Notable is the fact that I do not have a service key setup when executing these tests but rather have logged in using my google account.

mwalker174 commented 6 years ago

I just ran into this issue. I get the same error using my account and a service account.

I can work around this by adding the following Java lines in runTool():

ctx.hadoopConfiguration().set("fs.gs.project.id", "<PROJECT>"); ctx.hadoopConfiguration().set("google.cloud.auth.service.account.json.keyfile", "<KEYFILE>");

mwalker174 commented 6 years ago

Also, I do not get the error with non-spark tools.

droazen commented 6 years ago

@jean-philippe-martin Your thoughts on this one?

jean-philippe-martin commented 6 years ago

Sounds like a bug in the Cloud Storage Connector's handling of default credentials.

lbergelson commented 6 years ago

They don't handle default credentials. They need explicit credentials set via spark property like Mark is doing.

jean-philippe-martin commented 6 years ago

I guess missing a feature is a kind of bug. Is there something we should do on our end?

lbergelson commented 6 years ago

@jean-philippe-martin If the connector could configure itself with default credentials that would be amazing.

jean-philippe-martin commented 6 years ago

Sorry, by "our end" I meant on the GATK side. For the connector we can file an issue.

lbergelson commented 6 years ago

Oh, heh, darn, I was hoping you were volunteering to add default credential support :)

lbergelson commented 6 years ago

We already have an issue for it. https://github.com/GoogleCloudPlatform/bigdata-interop/issues/59

sooheelee commented 6 years ago

We have a researcher reporting that even when running locally, they are getting messages related to the GCS, which they find puzzling.

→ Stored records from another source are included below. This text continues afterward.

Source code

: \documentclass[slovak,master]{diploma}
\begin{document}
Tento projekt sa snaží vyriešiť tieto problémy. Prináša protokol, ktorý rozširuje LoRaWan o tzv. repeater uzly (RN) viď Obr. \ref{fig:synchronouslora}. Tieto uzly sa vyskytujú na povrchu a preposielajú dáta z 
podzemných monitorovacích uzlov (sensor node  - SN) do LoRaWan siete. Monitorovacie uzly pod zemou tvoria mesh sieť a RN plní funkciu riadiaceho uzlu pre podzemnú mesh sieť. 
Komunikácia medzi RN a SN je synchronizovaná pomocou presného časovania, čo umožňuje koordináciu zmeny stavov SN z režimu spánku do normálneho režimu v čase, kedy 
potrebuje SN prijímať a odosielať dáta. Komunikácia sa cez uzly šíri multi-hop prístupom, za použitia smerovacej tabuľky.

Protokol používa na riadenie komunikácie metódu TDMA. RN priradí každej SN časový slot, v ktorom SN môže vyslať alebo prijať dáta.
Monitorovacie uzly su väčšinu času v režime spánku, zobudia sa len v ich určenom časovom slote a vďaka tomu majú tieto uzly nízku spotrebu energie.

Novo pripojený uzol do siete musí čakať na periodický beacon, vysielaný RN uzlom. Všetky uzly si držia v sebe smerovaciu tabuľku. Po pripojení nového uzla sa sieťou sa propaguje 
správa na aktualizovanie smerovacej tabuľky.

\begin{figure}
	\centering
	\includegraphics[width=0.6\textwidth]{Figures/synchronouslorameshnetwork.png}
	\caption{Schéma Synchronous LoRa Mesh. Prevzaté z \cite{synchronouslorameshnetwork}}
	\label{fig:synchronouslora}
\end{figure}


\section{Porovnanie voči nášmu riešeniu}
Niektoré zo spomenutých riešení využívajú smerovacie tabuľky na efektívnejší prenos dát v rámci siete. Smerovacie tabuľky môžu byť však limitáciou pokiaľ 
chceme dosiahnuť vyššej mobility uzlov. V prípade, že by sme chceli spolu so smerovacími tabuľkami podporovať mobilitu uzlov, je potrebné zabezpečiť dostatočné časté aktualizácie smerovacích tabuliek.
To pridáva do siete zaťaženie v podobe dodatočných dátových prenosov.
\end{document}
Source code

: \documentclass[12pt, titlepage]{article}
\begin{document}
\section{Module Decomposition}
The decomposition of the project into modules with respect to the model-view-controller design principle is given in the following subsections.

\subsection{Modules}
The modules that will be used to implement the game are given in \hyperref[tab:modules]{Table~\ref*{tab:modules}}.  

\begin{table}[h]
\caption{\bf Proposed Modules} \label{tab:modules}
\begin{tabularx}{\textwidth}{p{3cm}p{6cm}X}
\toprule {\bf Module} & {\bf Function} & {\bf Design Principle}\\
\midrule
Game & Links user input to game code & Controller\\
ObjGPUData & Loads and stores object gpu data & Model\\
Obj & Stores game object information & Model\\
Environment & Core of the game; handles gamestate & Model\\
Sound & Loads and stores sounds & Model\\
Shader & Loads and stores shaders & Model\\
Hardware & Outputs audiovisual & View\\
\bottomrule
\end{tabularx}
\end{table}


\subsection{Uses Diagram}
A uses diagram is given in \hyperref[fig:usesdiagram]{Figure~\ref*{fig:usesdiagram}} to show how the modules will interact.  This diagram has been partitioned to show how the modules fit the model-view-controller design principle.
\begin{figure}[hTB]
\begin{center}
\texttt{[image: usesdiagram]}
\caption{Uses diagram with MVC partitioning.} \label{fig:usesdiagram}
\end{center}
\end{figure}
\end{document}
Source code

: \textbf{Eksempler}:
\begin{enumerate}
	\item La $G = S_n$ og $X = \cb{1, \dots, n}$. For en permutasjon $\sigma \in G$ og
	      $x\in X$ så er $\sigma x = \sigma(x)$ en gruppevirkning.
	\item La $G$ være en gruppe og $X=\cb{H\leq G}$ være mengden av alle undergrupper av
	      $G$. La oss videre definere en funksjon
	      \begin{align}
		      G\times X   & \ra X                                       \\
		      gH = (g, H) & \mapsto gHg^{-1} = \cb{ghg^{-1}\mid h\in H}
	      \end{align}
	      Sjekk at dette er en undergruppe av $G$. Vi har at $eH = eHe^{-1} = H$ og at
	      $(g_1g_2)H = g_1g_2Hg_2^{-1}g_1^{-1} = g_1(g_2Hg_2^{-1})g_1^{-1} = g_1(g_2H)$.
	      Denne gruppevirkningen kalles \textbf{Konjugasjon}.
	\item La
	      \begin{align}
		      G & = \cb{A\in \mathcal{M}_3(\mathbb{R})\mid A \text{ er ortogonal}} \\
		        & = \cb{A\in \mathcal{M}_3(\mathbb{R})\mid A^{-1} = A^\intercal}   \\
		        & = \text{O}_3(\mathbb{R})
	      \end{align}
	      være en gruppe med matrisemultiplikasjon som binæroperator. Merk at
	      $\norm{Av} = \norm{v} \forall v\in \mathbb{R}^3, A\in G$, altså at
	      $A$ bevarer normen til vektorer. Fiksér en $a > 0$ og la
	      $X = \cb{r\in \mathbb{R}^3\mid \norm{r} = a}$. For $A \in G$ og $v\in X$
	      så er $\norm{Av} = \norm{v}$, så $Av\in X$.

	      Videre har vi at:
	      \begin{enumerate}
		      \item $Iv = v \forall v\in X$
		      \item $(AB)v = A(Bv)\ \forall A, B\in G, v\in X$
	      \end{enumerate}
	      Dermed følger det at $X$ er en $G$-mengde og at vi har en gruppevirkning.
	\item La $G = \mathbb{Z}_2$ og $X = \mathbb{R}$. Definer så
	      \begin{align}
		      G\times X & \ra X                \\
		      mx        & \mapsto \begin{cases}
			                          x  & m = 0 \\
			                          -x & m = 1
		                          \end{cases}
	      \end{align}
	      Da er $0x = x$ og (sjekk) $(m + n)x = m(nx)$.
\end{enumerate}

WARNING: Failed to detect whether we are running on Google Compute Engine.

plus what looks like an error stacktrace in the middle of the stdout. Is this intentional?

jean-philippe-martin commented 6 years ago

This error message is related to GATK's ability to load files on Google buckets ("gcs://bucket/file.bam"). This ability is enabled even when running locally (this aspect is intentional, because it's useful to be able to run a local GATK instance to process remote data without having to fire up a VM).

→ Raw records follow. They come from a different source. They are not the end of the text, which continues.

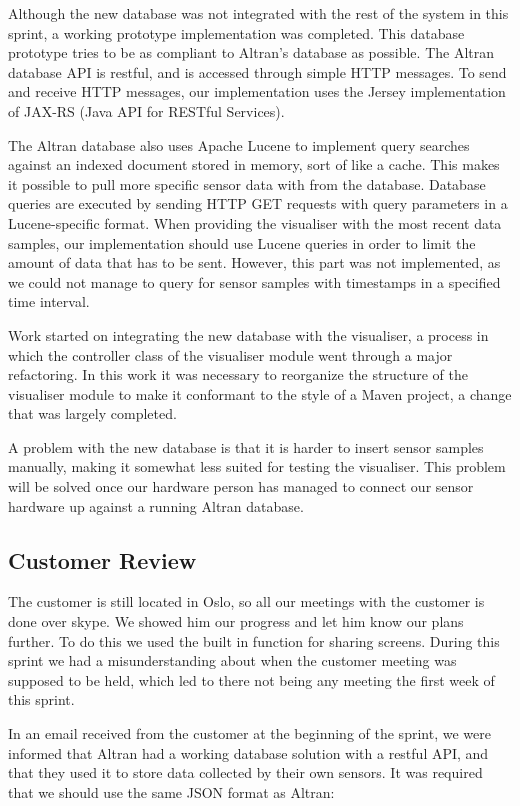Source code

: \documentclass[../document]{subfiles}
\begin{document}
Although the new database was not integrated with the rest of the system in this sprint, a working prototype implementation was completed. This database prototype tries to be as compliant to Altran’s database as possible. The Altran database API is restful, and is accessed through simple HTTP messages. To send and receive HTTP messages, our implementation uses the Jersey implementation of JAX-RS (Java API for RESTful Services).

The Altran database also uses Apache Lucene to implement query searches against an indexed document stored in memory, sort of like a cache. This makes it possible to pull more specific sensor data with from the database. Database queries are executed by sending HTTP GET requests with query parameters in a Lucene-specific format. When providing the visualiser with the most recent data samples, our implementation should use Lucene queries in order to limit the amount of data that has to be sent. However, this part was not implemented, as we could not manage to query for sensor samples with timestamps in a specified time interval.

Work started on integrating the new database with the visualiser, a process in which the controller class of the visualiser module went through a major refactoring. In this work it was necessary to reorganize the structure of the visualiser module to make it conformant to the style of a Maven project, a change that was largely completed.

A problem with the new database is that it is harder to insert sensor samples manually, making it somewhat less suited for testing the visualiser. This problem will be solved once our hardware person has managed to connect our sensor hardware up against a running Altran database.

\subsection{Customer Review}
The customer is still located in Oslo, so all our meetings with the customer is done over skype. We showed him our progress and let him know our plans further. To do this we used the built in function for sharing screens. During this sprint we had a misunderstanding about when the customer meeting was supposed to be held, which led to there not being any meeting the first week of this sprint.

In an email received from the customer at the beginning of the sprint, we were informed that Altran had a working database solution with a restful API, and that they used it to store data collected by their own sensors. It was required that we should use the same JSON format as Altran:
\end{document}
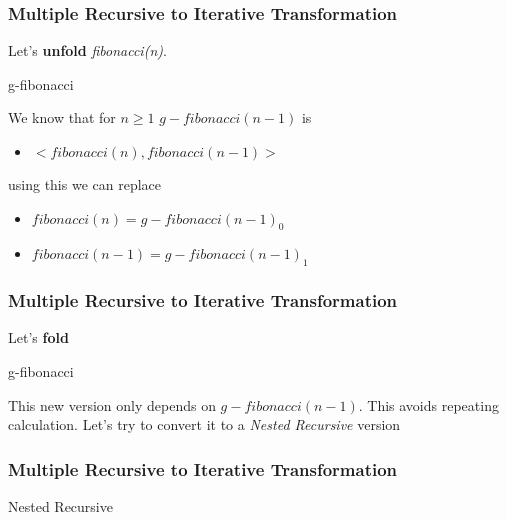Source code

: \documentclass{beamer}
\begin{document}
\begin{frame}
	\frametitle{Multiple Recursive to Iterative Transformation}
	Let's \textbf{unfold} \textit{fibonacci(n)}.
	\begin{block}{g-fibonacci}
		\tiny
		\begin{algorithmic}[1]
					\State{}
				\Else
					\State{}
				\EndIf
			\EndProcedure
		\end{algorithmic}
	\end{block}
	We know that for $n \geq 1$ $g-fibonacci(n-1)$ is 
	\begin{itemize}
		\item $<fibonacci(n),fibonacci(n-1)>$
	\end{itemize}
	using this we can replace
	\begin{itemize}
		\item $fibonacci(n) = g-fibonacci(n-1)_0$
		\item $fibonacci(n-1) = g-fibonacci(n-1)_1$
	\end{itemize}
\end{frame}
\begin{frame}
	\frametitle{Multiple Recursive to Iterative Transformation}
	Let's \textbf{fold}
	\begin{block}{g-fibonacci}
		\tiny
		\begin{algorithmic}[1]
					\State{}
				\Else
						\State{}
				\EndIf
			\EndProcedure
		\end{algorithmic}
	\end{block}
	This new version only depends on $g-fibonacci(n-1)$. This avoids repeating calculation. Let's try to convert it to a \textit{Nested Recursive} version
\end{frame}
\begin{frame}
	\frametitle{Multiple Recursive to Iterative Transformation}
	\begin{block}{Nested Recursive}
		\begin{algorithmic}[1]
					\State{}
				\Else
						\State{}
					\Else
						\State{}
					\EndIf
				\EndIf
			\EndProcedure
		\end{algorithmic}
	\end{block}
\end{frame}
\end{document}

As the bucket-reading code ("NIO") initializes, it looks for credentials to use. Those can be set via an environment variable or via gcloud auth, as described in GATK's README. If neither of these are set, it checks whether it's currently running in a Google virtual machine (so it can figure out who owns the virtual machine that it's running on, and use those credentials). Apparently this code throws an exception if it runs out of ways to find credentials, and our code prints it out and moves on.

The message is useful, for if we were running in a google VM and the credential-finding failed, we'd certainly like to know. Whether we need the full stack trace, now, that's a choice we have to make.

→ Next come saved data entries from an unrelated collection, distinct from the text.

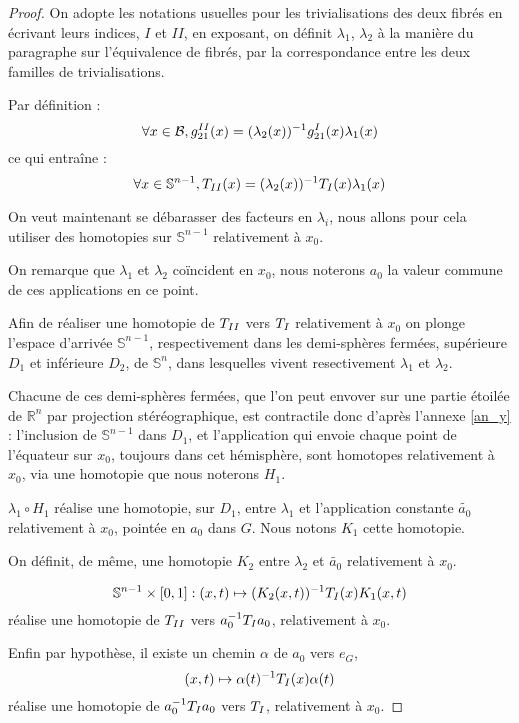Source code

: 
\begin{proof}
On adopte les notations usuelles pour les trivialisations des deux fibrés en écrivant leurs indices, $I$ et $II$, en exposant, %
on définit $\lambda_1$, $\lambda_2$ à la manière du paragraphe sur l'équivalence de fibrés, par la correspondance entre les deux familles de trivialisations.

\par
Par définition :
\[\forall x \in \mathcal{B} , g_{21}^{\Rom{2}}(x) = (\lambda_2(x))^{-1} g_{21}^{\Rom{1}}(x) \lambda_1(x)\]
ce qui entraîne :
\[\forall x \in \mathbb{S}^{n-1} , T_{\Rom{2}}(x) = (\lambda_2(x))^{-1} T_{\Rom{1}}(x) \lambda_1(x)\]

\etoile
On veut maintenant se débarasser des facteurs en $\lambda_i$, nous allons pour cela utiliser des homotopies sur $\mathbb{S}^{n-1}$ relativement à $x_0$.

\par
On remarque que $\lambda_1$ et $\lambda_2$ coïncident en $x_0$, nous noterons $a_0$ la valeur commune de ces applications en ce point.

\par
Afin de réaliser une homotopie de $T_{\Rom{2}}$ vers $T_{\Rom{1}}$ relativement à $x_0$ on plonge l'espace d'arrivée $\mathbb{S}^{n-1}$, %
respectivement dans les demi-sphères fermées, supérieure $D_1$ et inférieure $D_2$, de $\mathbb{S}^n$, %
dans lesquelles vivent resectivement $\lambda_1$ et $\lambda_2$.

\par
Chacune de ces demi-sphères fermées, que l'on peut envover sur une partie étoilée de $\mathbb{R}^n$ par projection stéréographique, %
est contractile donc d'après l'annexe \ref{an_y} : l'inclusion de $\mathbb{S}^{n-1}$ dans $D_1$, %
et l'application qui envoie chaque point de l'équateur sur $x_0$, toujours dans cet hémisphère, %
sont homotopes relativement à $x_0$, via une homotopie que nous noterons $H_1$.

\par
$\lambda_1 \circ H_1$ réalise une homotopie, sur $D_1$, entre $\lambda_1$ et l'application constante $\tilde{a_0}$ relativement à $x_0$, %
pointée en $a_0$ dans $G$. Nous notons $K_1$ cette homotopie.

\par
On définit, de même, une homotopie $K_2$ entre $\lambda_2$ et $\tilde{a_0}$ relativement à $x_0$.

\[\mathbb{S}^{n-1} \times [0,1] : (x,t) \mapsto (K_2(x,t))^{-1} T_{\Rom{1}}(x) K_1(x,t)\]
réalise une homotopie de $T_{\Rom{2}}$ vers $a_0^{-1} T_{\Rom{1}} a_0$, relativement à $x_0$.

\par
Enfin par hypothèse, il existe un chemin $\alpha$ de $a_0$ vers $e_G$,
\[(x,t) \mapsto \alpha(t)^{-1} T_{\Rom{1}}(x) \alpha(t)\]
réalise une homotopie de $a_0^{-1} T_{\Rom{1}} a_0$ vers $T_{\Rom{1}}$, relativement à $x_0$.
\end{proof}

lbergelson commented 6 years ago

It would be good if this didn't print a stack trace, and if the warning was less strident. It's confusing to get a stack trace about something on google when you're running something entirely local.

sooheelee commented 6 years ago

Thanks for the explanation @jean-philippe-martin. It would be great if we could make the messaging less alarming. The researcher who reported this is seasoned in bioinformatics.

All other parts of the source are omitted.